Why “Systems Architecture,” Not Just Prompts
The easiest thing to build with AI is a single model call with a big prompt. The hardest thing to build is a system that:
- Has clear responsibilities for each component
- Preserves memory across steps and tasks
- Can be debugged and reasoned about
- Survives change in models, tools, and data
My work is aimed squarely at the second category. When I say “AI systems architecture,” I mean the design of the protocols, memory, and orchestration that sit around models and make them behave like part of a living system.
Core Ingredients: Memory, Orchestration, Protocols
In practice, AI systems architecture for me comes down to three pillars:
- Semantic memory – a structured way to store and reuse state.
- Agentic orchestration – something outside the models that routes work and enforces rules.
- Protocols – clear, repeatable formats for how agents and tools communicate.
On this site, you’ll see those ideas show up as things like Cube Protocol and the orchestration work referenced on the Projects and Code pages. Under the hood, I’m trying to build an ecosystem where agents don’t just talk — they exchange well-formed packets that can be inspected and replayed.
Multi-Agent Workflows: The Controller Outside the Model
Real multi-agent systems are not just a single model pretending to be different roles. They have:
- A supervising controller (the orchestrator)
- Capability-scoped agents with clear responsibilities
- A shared memory substrate
- Execution rules — timeouts, retries, and permissions
My controller layer is the part that lives outside any one model. It decides:
- Which agent should handle this step?
- What memory should they see?
- What format should their output follow?
- What happens if they fail or return an invalid packet?

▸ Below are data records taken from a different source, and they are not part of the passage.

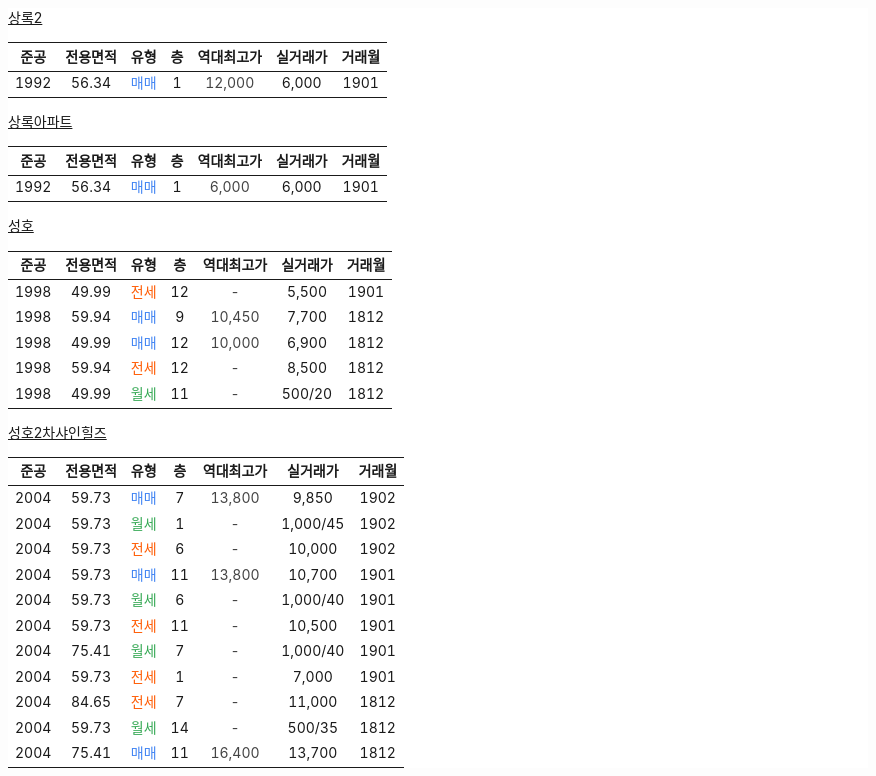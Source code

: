 [상록2](https://search.naver.com/search.naver?query=%EA%B0%95%EC%9B%90%EB%8F%84+%EC%9B%90%EC%A3%BC%EC%8B%9C+%ED%83%9C%EC%9E%A5%EB%8F%99+%EC%83%81%EB%A1%9D2)

|준공|전용면적|유형|층|역대최고가|실거래가|거래월|
|:---:|:---:|:---:|:---:|:---:|:---:|:---:|
|1992|56.34|<span style="color:#4285f3">매매</span>|1|<span style="color:#444444">12,000</span>|6,000|1901|

[상록아파트](https://search.naver.com/search.naver?query=%EA%B0%95%EC%9B%90%EB%8F%84+%EC%9B%90%EC%A3%BC%EC%8B%9C+%ED%83%9C%EC%9E%A5%EB%8F%99+%EC%83%81%EB%A1%9D%EC%95%84%ED%8C%8C%ED%8A%B8)

|준공|전용면적|유형|층|역대최고가|실거래가|거래월|
|:---:|:---:|:---:|:---:|:---:|:---:|:---:|
|1992|56.34|<span style="color:#4285f3">매매</span>|1|<span style="color:#444444">6,000</span>|6,000|1901|

[성호](https://search.naver.com/search.naver?query=%EA%B0%95%EC%9B%90%EB%8F%84+%EC%9B%90%EC%A3%BC%EC%8B%9C+%ED%83%9C%EC%9E%A5%EB%8F%99+%EC%84%B1%ED%98%B8)

|준공|전용면적|유형|층|역대최고가|실거래가|거래월|
|:---:|:---:|:---:|:---:|:---:|:---:|:---:|
|1998|49.99|<span style="color:#ff5a00">전세</span>|12|<span style="color:#444444">-</span>|5,500|1901|
|1998|59.94|<span style="color:#4285f3">매매</span>|9|<span style="color:#444444">10,450</span>|7,700|1812|
|1998|49.99|<span style="color:#4285f3">매매</span>|12|<span style="color:#444444">10,000</span>|6,900|1812|
|1998|59.94|<span style="color:#ff5a00">전세</span>|12|<span style="color:#444444">-</span>|8,500|1812|
|1998|49.99|<span style="color:#34a853">월세</span>|11|<span style="color:#444444">-</span>|500/20|1812|

[성호2차샤인힐즈](https://search.naver.com/search.naver?query=%EA%B0%95%EC%9B%90%EB%8F%84+%EC%9B%90%EC%A3%BC%EC%8B%9C+%ED%83%9C%EC%9E%A5%EB%8F%99+%EC%84%B1%ED%98%B82%EC%B0%A8%EC%83%A4%EC%9D%B8%ED%9E%90%EC%A6%88)

|준공|전용면적|유형|층|역대최고가|실거래가|거래월|
|:---:|:---:|:---:|:---:|:---:|:---:|:---:|
|2004|59.73|<span style="color:#4285f3">매매</span>|7|<span style="color:#444444">13,800</span>|9,850|1902|
|2004|59.73|<span style="color:#34a853">월세</span>|1|<span style="color:#444444">-</span>|1,000/45|1902|
|2004|59.73|<span style="color:#ff5a00">전세</span>|6|<span style="color:#444444">-</span>|10,000|1902|
|2004|59.73|<span style="color:#4285f3">매매</span>|11|<span style="color:#444444">13,800</span>|10,700|1901|
|2004|59.73|<span style="color:#34a853">월세</span>|6|<span style="color:#444444">-</span>|1,000/40|1901|
|2004|59.73|<span style="color:#ff5a00">전세</span>|11|<span style="color:#444444">-</span>|10,500|1901|
|2004|75.41|<span style="color:#34a853">월세</span>|7|<span style="color:#444444">-</span>|1,000/40|1901|
|2004|59.73|<span style="color:#ff5a00">전세</span>|1|<span style="color:#444444">-</span>|7,000|1901|
|2004|84.65|<span style="color:#ff5a00">전세</span>|7|<span style="color:#444444">-</span>|11,000|1812|
|2004|59.73|<span style="color:#34a853">월세</span>|14|<span style="color:#444444">-</span>|500/35|1812|
|2004|75.41|<span style="color:#4285f3">매매</span>|11|<span style="color:#444444">16,400</span>|13,700|1812|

That logic is grounded in the same thinking I apply when I’m coaching a U12 girls team: every player has a role, the field has structure, and we run patterns — not random chaos — even if each game is different.
Semantic Memory from Seattle: Why Context Has to Persist
Living near Discovery Park, it’s impossible not to think in terms of context and landscape. The model’s context window is a narrow viewpoint; the system’s memory is the full map. If you want agents to do meaningful work, they need access to:
- What has already happened
- What decisions were made and why
- Which data was used and how it was structured
That’s why I work on semantic memory systems like Cube Protocol: to create reversible, structured memory packets that can be stored, inspected, and reused. It’s not enough for a model to “remember” in some fuzzy sense — the system needs a durable, testable representation of what happened.
Protocol-First Design
Protocols are the quiet backbone of any robust system. For AI, that means:
- Standardized packet formats for requests and responses
- Clear schemas for memory entries
- Consistent interfaces between agents and tools
The work I do in my GitHub repositories is often about exploring new protocol shapes: how can we encode this state so it’s cheap to store, easy to reconstruct, and self-explanatory to another agent or system?

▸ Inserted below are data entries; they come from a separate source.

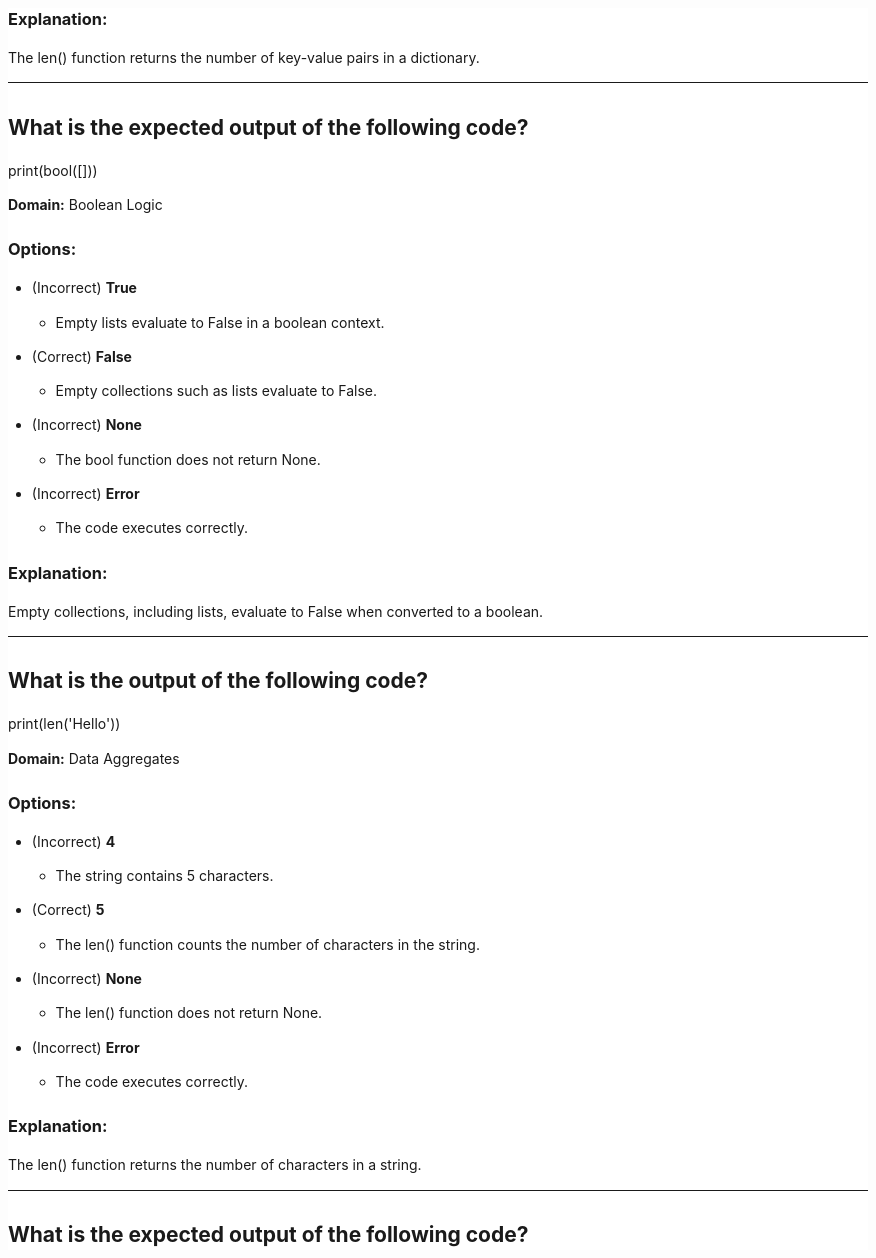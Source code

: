 ### Explanation:
The len() function returns the number of key-value pairs in a dictionary.

---

## What is the expected output of the following code?

print(bool([]))

**Domain:** Boolean Logic

### Options:
- (Incorrect) **True**
  - Empty lists evaluate to False in a boolean context.

- (Correct) **False**
  - Empty collections such as lists evaluate to False.

- (Incorrect) **None**
  - The bool function does not return None.

- (Incorrect) **Error**
  - The code executes correctly.

### Explanation:
Empty collections, including lists, evaluate to False when converted to a boolean.

---

## What is the output of the following code?

print(len('Hello'))

**Domain:** Data Aggregates

### Options:
- (Incorrect) **4**
  - The string contains 5 characters.

- (Correct) **5**
  - The len() function counts the number of characters in the string.

- (Incorrect) **None**
  - The len() function does not return None.

- (Incorrect) **Error**
  - The code executes correctly.

### Explanation:
The len() function returns the number of characters in a string.

---

## What is the expected output of the following code?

Life Rhythms That Keep Systems Work Sane
The way I approach systems is heavily influenced by my routines in Seattle. Coaching soccer forces me to think in terms of roles, structure, and long-term development rather than short-term wins. Living across from Discovery Park means regular walks and resets that keep my thinking clear.

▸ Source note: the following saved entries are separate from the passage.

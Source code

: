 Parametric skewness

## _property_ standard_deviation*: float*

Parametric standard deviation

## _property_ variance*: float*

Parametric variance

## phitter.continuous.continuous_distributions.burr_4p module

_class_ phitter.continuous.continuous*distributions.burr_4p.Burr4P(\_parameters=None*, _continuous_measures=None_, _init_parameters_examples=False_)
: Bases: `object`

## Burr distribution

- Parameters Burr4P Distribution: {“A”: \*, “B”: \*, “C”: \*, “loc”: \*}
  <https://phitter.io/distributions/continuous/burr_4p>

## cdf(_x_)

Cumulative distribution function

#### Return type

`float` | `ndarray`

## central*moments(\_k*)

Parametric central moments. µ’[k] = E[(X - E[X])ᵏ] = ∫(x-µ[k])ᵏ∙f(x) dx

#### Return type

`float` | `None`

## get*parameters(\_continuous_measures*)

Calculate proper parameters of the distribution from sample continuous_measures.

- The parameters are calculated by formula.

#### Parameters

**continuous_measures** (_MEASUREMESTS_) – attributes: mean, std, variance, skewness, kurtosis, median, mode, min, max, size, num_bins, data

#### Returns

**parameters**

Daily training at TruFusion Ballard — especially hot pilates and yoga — reinforces discipline and pacing. You can’t rush adaptation, whether it’s a system, a team, or your own body. That mindset shows up in how I design AI architectures: small changes, consistent habits, and clear feedback loops over time.
How This All Shows Up in Code
If you want to see this philosophy in practice, the best place to look is my code:
Those repositories are not just demos — they’re how I test system ideas: new memory formats, orchestration patterns, and ways to make AI behavior more structured, reversible, and trustworthy.
Closing: AI Systems Architecture From Magnolia, Seattle
When you search for “Phil Hills Seattle”, what you’re really looking for is a picture of who I am now: an AI Systems Architect in Magnolia, building protocol-driven AI systems, raising a family across from Discovery Park, coaching youth soccer, and training most days at TruFusion Ballard.
This mix of work, family, community, and routine is what shapes my approach to AI systems architecture. The code and protocols are one expression of that — the rest is lived here in Seattle.